Nach dem blamablen WM-Aus wird die Arbeit von Oliver Bierhoff zunehmend kritisch hinterfragt. Zu vieles ist in Russland schief gelaufen – auch Dinge, die der mächtige DFB-Manager zu verantworten hat.
Moskau - Um das Wesen und das Wirken des Oliver Bierhoff zu verstehen, sollte man ein bisschen zurückschauen. Schon vor dem Jahr 2004 kleidete sich die Nationalelf auf Reisen ja gerne mal schick. Wenn es in den Flieger ging, hatte der Trainingsanzug oft ausgedient, teure Anzüge und Hemden waren der Dresscode. Man hatte in der weiten Fußballwelt ja auch eine Repräsentationspflicht.
Damals bezahlte der DFB die Anzüge noch selbst, er kaufte sie irgendwo. Dann kam im Sommer 2004 mit Oliver Bierhoff der erste Manager in der Geschichte der Nationalelf ins Amt. Und schnell liefen die Dinge anders. Bierhoff handelte neue Ausrüsterverträge aus. Nicht für Trainingsanzüge – für echte Anzüge. Nun floss das Geld andersrum. Und der DFB bekam Geld dafür, dass er die edlen Zwirne einer bestimmten Marke durch die Welt trug.

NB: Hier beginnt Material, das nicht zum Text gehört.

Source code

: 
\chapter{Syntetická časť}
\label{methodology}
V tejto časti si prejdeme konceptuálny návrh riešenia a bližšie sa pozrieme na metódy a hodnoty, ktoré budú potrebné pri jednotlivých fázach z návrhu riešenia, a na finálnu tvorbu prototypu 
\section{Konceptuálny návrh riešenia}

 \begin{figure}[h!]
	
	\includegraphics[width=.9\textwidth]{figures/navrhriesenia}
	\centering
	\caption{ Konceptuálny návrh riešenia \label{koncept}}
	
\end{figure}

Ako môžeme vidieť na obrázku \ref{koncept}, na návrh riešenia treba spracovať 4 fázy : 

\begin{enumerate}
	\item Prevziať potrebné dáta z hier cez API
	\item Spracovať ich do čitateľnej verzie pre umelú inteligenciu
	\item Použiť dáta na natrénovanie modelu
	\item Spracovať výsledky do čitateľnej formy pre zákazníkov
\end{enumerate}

Oliver Bierhoff hat nicht nur neue Werbeverträge an Land gezogen
Darauf hätte man durchaus auch mal früher kommen können. Kam man aber nicht. Aber fortan gab es ja Bierhoff, der seit seinem Amtsantritt vor 14 Jahren aber beileibe nicht nur neue Werbeverträge an Land gezogen hat. Bierhoff wischte den Staub vom Verband. Auch der ehemalige Stürmer zeichnet verantwortlich dafür, dass die Zeiten des deutschen Rumpelfußballs passé sind. Zusammen mit Joachim Löw und Jürgen Klinsmann brachte er frischen Wind in den von altem Mief durchwaberten DFB. Die Geschichte des Oliver Bierhoff war bisher eine Erfolgsgeschichte, von kleineren Dellen mal abgesehen.

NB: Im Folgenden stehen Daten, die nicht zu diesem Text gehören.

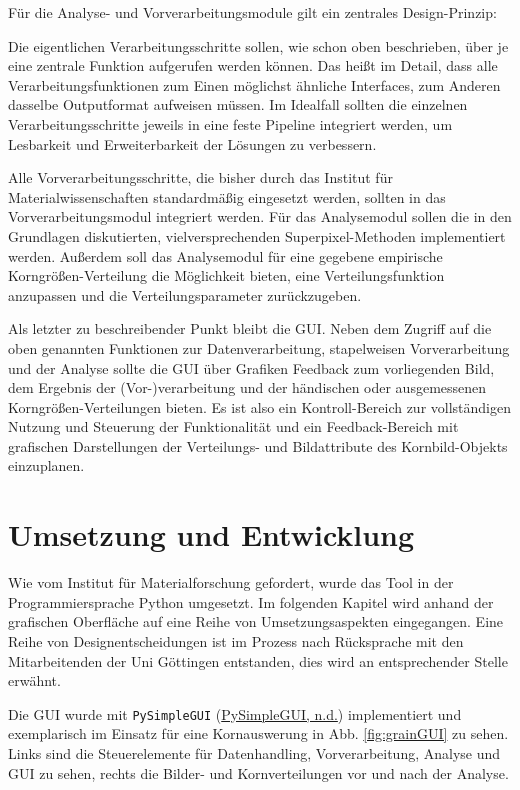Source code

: \documentclass[
  12pt,
]{book}
\begin{document}
Für die Analyse- und Vorverarbeitungsmodule gilt ein zentrales Design-Prinzip:

Die eigentlichen Verarbeitungsschritte sollen, wie schon oben beschrieben, über je eine zentrale Funktion aufgerufen werden können. Das heißt im Detail, dass alle Verarbeitungsfunktionen zum Einen möglichst ähnliche Interfaces, zum Anderen dasselbe Outputformat aufweisen müssen. Im Idealfall sollten die einzelnen Verarbeitungsschritte jeweils in eine feste Pipeline integriert werden, um Lesbarkeit und Erweiterbarkeit der Lösungen zu verbessern.

Alle Vorverarbeitungsschritte, die bisher durch das Institut für Materialwissenschaften standardmäßig eingesetzt werden, sollten in das Vorverarbeitungsmodul integriert werden. Für das Analysemodul sollen die in den Grundlagen diskutierten, vielversprechenden Superpixel-Methoden implementiert werden. Außerdem soll das Analysemodul für eine gegebene empirische Korngrößen-Verteilung die Möglichkeit bieten, eine Verteilungsfunktion anzupassen und die Verteilungsparameter zurückzugeben.

Als letzter zu beschreibender Punkt bleibt die GUI. Neben dem Zugriff auf die oben genannten Funktionen zur Datenverarbeitung, stapelweisen Vorverarbeitung und der Analyse sollte die GUI über Grafiken Feedback zum vorliegenden Bild, dem Ergebnis der (Vor-)verarbeitung und der händischen oder ausgemessenen Korngrößen-Verteilungen bieten. Es ist also ein Kontroll-Bereich zur vollständigen Nutzung und Steuerung der Funktionalität und ein Feedback-Bereich mit grafischen Darstellungen der Verteilungs- und Bildattribute des Kornbild-Objekts einzuplanen.

\hypertarget{umsetzung-und-entwicklung}{%
\chapter{Umsetzung und Entwicklung}\label{umsetzung-und-entwicklung}}

Wie vom Institut für Materialforschung gefordert, wurde das Tool in der Programmiersprache Python umgesetzt.
Im folgenden Kapitel wird anhand der grafischen Oberfläche auf eine Reihe von Umsetzungsaspekten eingegangen. Eine Reihe von Designentscheidungen ist im Prozess nach Rücksprache mit den Mitarbeitenden der Uni Göttingen entstanden, dies wird an entsprechender Stelle erwähnt.

Die GUI wurde mit \texttt{PySimpleGUI} (\protect\hyperlink{ref-pysimpleguiPySimpleGUIPythonGUIs}{PySimpleGUI, n.d.}) implementiert und exemplarisch im Einsatz für eine Kornauswerung in Abb. \ref{fig:grainGUI} zu sehen. Links sind die Steuerelemente für Datenhandling, Vorverarbeitung, Analyse und GUI zu sehen, rechts die Bilder- und Kornverteilungen vor und nach der Analyse.
\end{document}
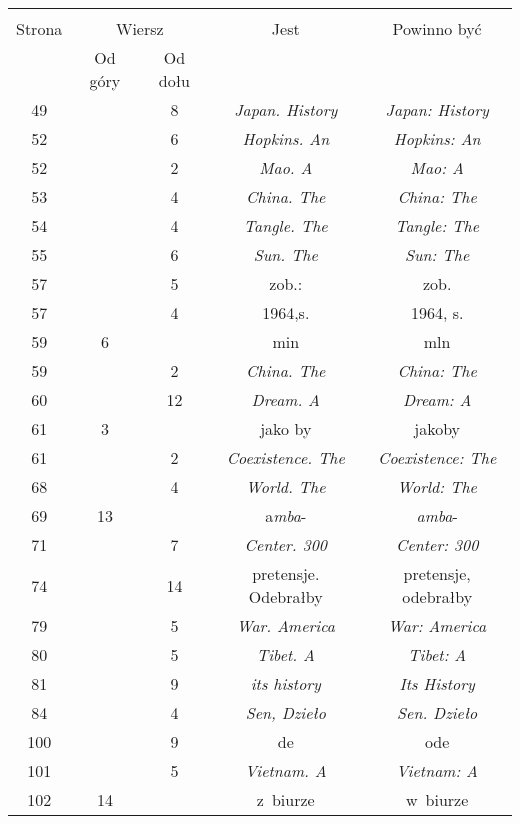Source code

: \documentclass[a4paper,11pt]{article}
\begin{document}
\begin{center}
  \begin{tabular}{|c|c|c|c|c|}
    \hline
    & \multicolumn{2}{c|}{} & & \\
    Strona & \multicolumn{2}{c|}{Wiersz} & Jest
                              & Powinno być \\ \cline{2-3}
    & Od góry & Od dołu & & \\
    \hline
    49  & &  8 & \textit{Japan. History} & \textit{Japan: History} \\
    52  & &  6 & \textit{Hopkins. An} & \textit{Hopkins: An} \\
    52  & &  2 & \textit{Mao. A} & \textit{Mao: A} \\
    53  & &  4 & \textit{China. The} & \textit{China: The} \\
    54  & &  4 & \textit{Tangle. The} & \textit{Tangle: The} \\
    55  & &  6 & \textit{Sun. The} & \textit{Sun: The} \\
    57  & &  5 & zob.: & zob. \\
    57  & &  4 & 1964,s. & 1964, s. \\
    59  &  6 & & min & mln \\
    59  & &  2 & \textit{China. The} & \textit{China: The} \\
    60  & & 12 & \textit{Dream. A} & \textit{Dream: A} \\
    61  &  3 & & jako by & jakoby \\
    61  & &  2 & \textit{Coexistence. The} & \textit{Coexistence: The} \\
    68  & &  4 & \textit{World. The} & \textit{World: The} \\
    69  & 13 & & a\textit{mba}- & \textit{amba}- \\
    71  & &  7 & \textit{Center. 300} & \textit{Center: 300} \\
    74  & & 14 & pretensje. Odebrałby & pretensje, odebrałby \\
    79  & &  5 & \textit{War. America} & \textit{War: America} \\
    80  & &  5 & \textit{Tibet. A} & \textit{Tibet: A} \\
    81  & &  9 & \textit{its history} & \textit{Its History} \\
    84  & &  4 & \textit{Sen, Dzieło} & \textit{Sen. Dzieło} \\
    100 & &  9 & de & ode \\
    101 & &  5 & \textit{Vietnam. A} & \textit{Vietnam: A} \\
    102 & 14 & & z~biurze & w~biurze \\

\end{tabular}
\end{center}
\end{document}
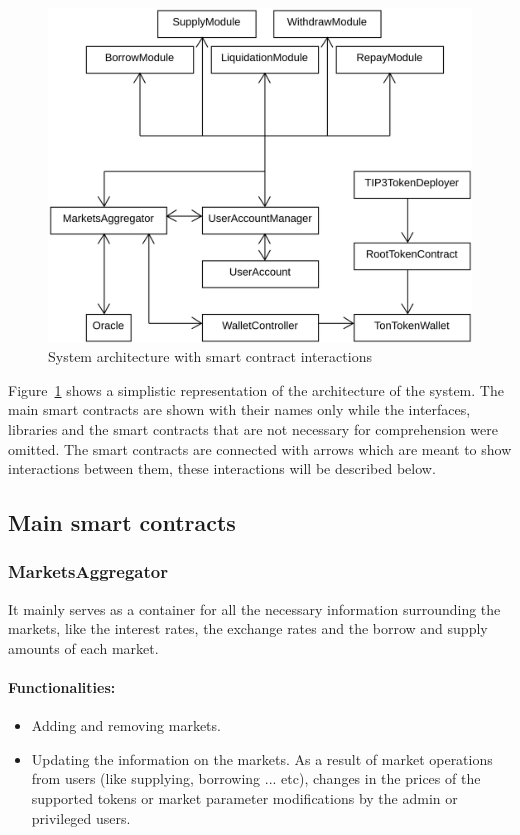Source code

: \begin{figure}[h!]
  \includegraphics[width=\textwidth]{./assets/archi.png}
  \caption[]{System architecture with smart contract interactions}
  \label{fig:archi}
\end{figure}

Figure~\ref{fig:archi} shows a simplistic representation of the architecture of the system. The main smart contracts are shown with their names only while the interfaces, libraries and the smart contracts that are not necessary for comprehension were omitted. The smart contracts are connected with arrows which are meant to show interactions between them, these interactions will be described below.

\subsection{Main smart contracts}

\subsubsection{MarketsAggregator}

It mainly serves as a container for all the necessary information surrounding the markets, like the interest rates, the exchange rates and the borrow and supply amounts of each market.

\paragraph*{Functionalities:}
\begin{itemize}
  \item Adding and removing markets.
  \item Updating the information on the markets. As a result of market operations from users (like supplying, borrowing ... etc), changes in the prices of the supported tokens or market parameter modifications by the admin or privileged users.
\end{itemize}

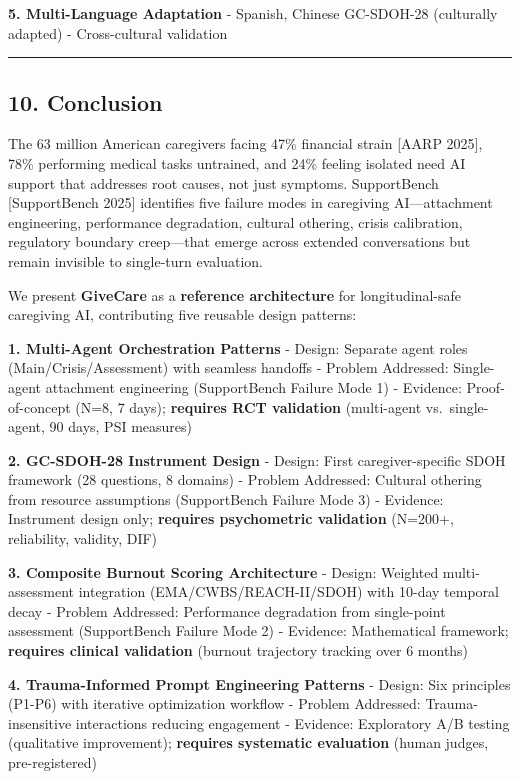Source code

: \documentclass[
]{article}
\begin{document}
\textbf{5. Multi-Language Adaptation} - Spanish, Chinese GC-SDOH-28
(culturally adapted) - Cross-cultural validation

\begin{center}\rule{0.5\linewidth}{0.5pt}\end{center}

\subsection{10. Conclusion}\label{conclusion}

The 63 million American caregivers facing 47\% financial strain {[}AARP
2025{]}, 78\% performing medical tasks untrained, and 24\% feeling
isolated need AI support that addresses root causes, not just symptoms.
SupportBench {[}SupportBench 2025{]} identifies five failure modes in
caregiving AI---attachment engineering, performance degradation,
cultural othering, crisis calibration, regulatory boundary creep---that
emerge across extended conversations but remain invisible to single-turn
evaluation.

We present \textbf{GiveCare} as a \textbf{reference architecture} for
longitudinal-safe caregiving AI, contributing five reusable design
patterns:

\textbf{1. Multi-Agent Orchestration Patterns} - Design: Separate agent
roles (Main/Crisis/Assessment) with seamless handoffs - Problem
Addressed: Single-agent attachment engineering (SupportBench Failure
Mode 1) - Evidence: Proof-of-concept (N=8, 7 days); \textbf{requires RCT
validation} (multi-agent vs.~single-agent, 90 days, PSI measures)

\textbf{2. GC-SDOH-28 Instrument Design} - Design: First
caregiver-specific SDOH framework (28 questions, 8 domains) - Problem
Addressed: Cultural othering from resource assumptions (SupportBench
Failure Mode 3) - Evidence: Instrument design only; \textbf{requires
psychometric validation} (N=200+, reliability, validity, DIF)

\textbf{3. Composite Burnout Scoring Architecture} - Design: Weighted
multi-assessment integration (EMA/CWBS/REACH-II/SDOH) with 10-day
temporal decay - Problem Addressed: Performance degradation from
single-point assessment (SupportBench Failure Mode 2) - Evidence:
Mathematical framework; \textbf{requires clinical validation} (burnout
trajectory tracking over 6 months)

\textbf{4. Trauma-Informed Prompt Engineering Patterns} - Design: Six
principles (P1-P6) with iterative optimization workflow - Problem
Addressed: Trauma-insensitive interactions reducing engagement -
Evidence: Exploratory A/B testing (qualitative improvement);
\textbf{requires systematic evaluation} (human judges, pre-registered)
\end{document}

Jetzt, nach dem peinlichen WM-Aus, hat sich der Wind auch für Bierhoff gedreht. Er wird hinterfragt, wie das dann so schön heißt. Denn bisher war das ja meist so – wenn der Erfolg da war beim DFB-Team, dann hat man über diesen Bierhoff in Ligakreisen und in der Szene fernab des Kosmos Nationalelf ja noch hinweggesehen. Der Marketing-Olli, ach komm, lasst ihn mal. Der Erfolg ist ja irgendwie da.
Jetzt haben sich die Dinge verändert.
Beim DFB hat Bierhoff mittlerweile mehr als 100 Mitarbeiter unter sich
Bierhoff darf ja mittlerweile als sogenannter DFB-Direktor firmieren, er ist eine Art Superminister im weltgrößten Fußballverband. Mehr als 100 Mitarbeiter hat er unter sich. Bierhoffs Einfluss wuchs von Jahr zu Jahr, sein Vertrag wurde von DFB-Präsident Reinhard Grindel vor der WM sogar bis 2024 verlängert. Diese Machtfülle weckt schon per se zumindest Argwohn bei den Kritikern.
Obendrein schafft sich Bierhoff gerade noch sein Denkmal: die mehr als 150 Millionen Euro teure DFB-Akademie in Frankfurt. Ein Thinktank, der Fußball made in Germany in der Weltspitze halten – beziehungsweise nach der WM in Russland wieder dahin zurückbringen soll. Das Ziel: die umfassende Fußballkompetenz. Marketing, Trainer-Ausbildung, Talentförderung.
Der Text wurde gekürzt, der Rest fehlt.